Product Engineer, CTO & a Beer Enthusiast
Experiments, thoughts and scripts documented for posterity.
Sep, 2014
Data in Elasticsearch can be indexed without providing any information about it's content as ES accepts dynamic properties and ES detects if the property value is a string, integer, datetime, boolean etc. In this article, lets work on getting dynamic mapping setup the right way along with some commonly performed search operations.
$ curl -XPOST http://localhost:9200/keywords/keyword/61669 -d
'{
"keywordId": 61669,
"keywordText": "Massaging",
"keywordType": "Submitted"
}'
Given the above Json blob and indexing into the elasticsearch would result in the following mapping:
{
"keywords": {
"mappings": {
"keyword": {
"properties": {
"keywordId": {
"type": "long"
},
"keywordText": {
"type": "string"
},
"keywordType": {
"type": "string"
}
}
}
}
}
}
This is great that Elasticsearch automatically detected id to be long and text & type to be a string. But if you look carefully, the keywordText and KeywordType are set to default type of "analyzed". This means that those two fields are now available for partial text search. But I want keywordType to be "not_analyzed" as users would never partial text search it. To overcome this but preserve the dynamic nature of this index, we can create a Keywords Index with mapping provided for certain fields:
$ curl -XPUT http://localhost:9200/keywords -d
'{
"mappings": {
"keyword": {
"dynamic": "true",
"properties": {
"keywordType": {
"type": "string",
"index": "not_analyzed"
}
}
}
}
}'
As you can see from above, we have set dynamic to "true" but let the index know that if any field that matches "keywordType" to use a specific mapping rather instead of ES figuring it out for us.

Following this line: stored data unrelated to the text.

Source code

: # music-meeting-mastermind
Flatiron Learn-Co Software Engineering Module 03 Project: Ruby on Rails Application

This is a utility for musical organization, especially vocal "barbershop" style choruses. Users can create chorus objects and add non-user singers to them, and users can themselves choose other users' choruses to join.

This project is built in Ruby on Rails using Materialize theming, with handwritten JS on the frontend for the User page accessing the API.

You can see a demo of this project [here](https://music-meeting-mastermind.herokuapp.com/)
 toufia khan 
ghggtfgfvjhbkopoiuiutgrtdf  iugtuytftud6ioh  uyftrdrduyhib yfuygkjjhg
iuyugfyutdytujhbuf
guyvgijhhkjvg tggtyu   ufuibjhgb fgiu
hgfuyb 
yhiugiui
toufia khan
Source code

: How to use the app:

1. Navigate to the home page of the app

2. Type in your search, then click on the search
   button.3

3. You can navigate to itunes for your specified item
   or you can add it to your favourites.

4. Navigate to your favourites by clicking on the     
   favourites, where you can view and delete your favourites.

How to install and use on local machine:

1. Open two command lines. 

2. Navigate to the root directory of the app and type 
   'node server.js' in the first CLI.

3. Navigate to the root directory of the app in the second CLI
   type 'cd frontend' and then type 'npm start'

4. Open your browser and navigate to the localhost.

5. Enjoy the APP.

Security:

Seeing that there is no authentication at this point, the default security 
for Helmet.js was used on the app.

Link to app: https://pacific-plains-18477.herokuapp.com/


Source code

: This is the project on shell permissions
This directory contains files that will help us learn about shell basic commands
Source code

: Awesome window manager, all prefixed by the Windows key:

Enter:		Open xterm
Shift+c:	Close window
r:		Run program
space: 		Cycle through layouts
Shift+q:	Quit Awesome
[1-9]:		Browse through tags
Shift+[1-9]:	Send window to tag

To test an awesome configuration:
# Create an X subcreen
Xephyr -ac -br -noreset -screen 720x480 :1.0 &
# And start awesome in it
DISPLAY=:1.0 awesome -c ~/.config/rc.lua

$ curl -XPUT http://localhost:9200/keywords -d
'{
"settings": {
"index": {
"analysis": {
"analyzer": {
"analyzer_keyword": {
"tokenizer": "keyword",
"filter": "lowercase"
}
}
}
}
},
"mappings": {
"keyword": {
"dynamic": "true",
"properties": {
"keywordType": {
"type": "string",
"analyzer": "analyzer_keyword"
}
}
}
}
}'
We are basically using the "Keyword tokenizer" that Elasticsearch provides that makes it exact match search and "filter" of lowercase which automatically converts the input to lower case. More info on at Elasticsearch tokensizers
#mapping configuration from above
"mappings": {
"keyword": {
"_ttl" : { "enabled" : true, "default" : "5d" },
"dynamic": "true",
"_all": {
"enabled": false
},
...
}
OK great, now that _all field search is disabled but now since dynamic is turned on which means any new fields can automagically be indexed, I don't want elasticsearch to index any binary blob as it would consume too much memory; but rather just store it and not index it. For this, the updated mapping would look like:
#mapping configuration from above
...
"properties": {
"keywordType": {
"type": "string",
"analyzer": "analyzer_keyword"
},
"blob": {
"type": "string",
"enabled": false
}
}
...
Setting "enabled: false" lets elasticsearch know that this field should not be indexed for search purposes but would be part of the document result. So basically it's stored but not searchable.
#mapping configuration from above
...
"mappings": {
"keyword": {
"dynamic": "true",
"date_detection": false,
"dynamic_templates": [
{
"date_index": {
"mapping": {
"type": "date"
},
"match": ".*Date|date",
"match_pattern": "regex"
}
}
]
...
So basically, if any property that has either "date" or "Date" at it's ending then assume it's a DateTime object. For example "createDate" or "updateDate" would match the above template. Also as you may notice, "date_detection" is set to false.
#mapping configuration from above
...
"dynamic_templates": [
{
"date_index": {
"mapping": {
"type": "date"
},
"match": ".*Date|date",
"match_pattern": "regex"
}
},
{
"string_index": {
"mapping": {
"analyzer": "analyzer_keyword",
"type": "string"
},
"match": "*",
"match_mapping_type": "string"
}
}
]
...
So providing dynamic templates when the properties are unknown helps a lot and not have every single field "analyzed" which takes up too memory and extra processing time. The memory consumption analysis will be for another blog post.
#/etc/elasticsearch/templates/keywords_template.json
{
"keywords_template": {
"template": "keywords",
"order": 0,
"settings": {
"index.number_of_shards": 7,
"index.number_of_replicas": 1
},
"mappings": {
"keyword": {
"dynamic": "true",
"dynamic_templates": [
{
"disable_string_index": {
"mapping": {
"type": "string",
"index": "not_analyzed",
"enabled": false
},
"match": "*",
"match_mapping_type": "string"
}
}
],
"_all": {
"enabled": false
}
}
}
}
}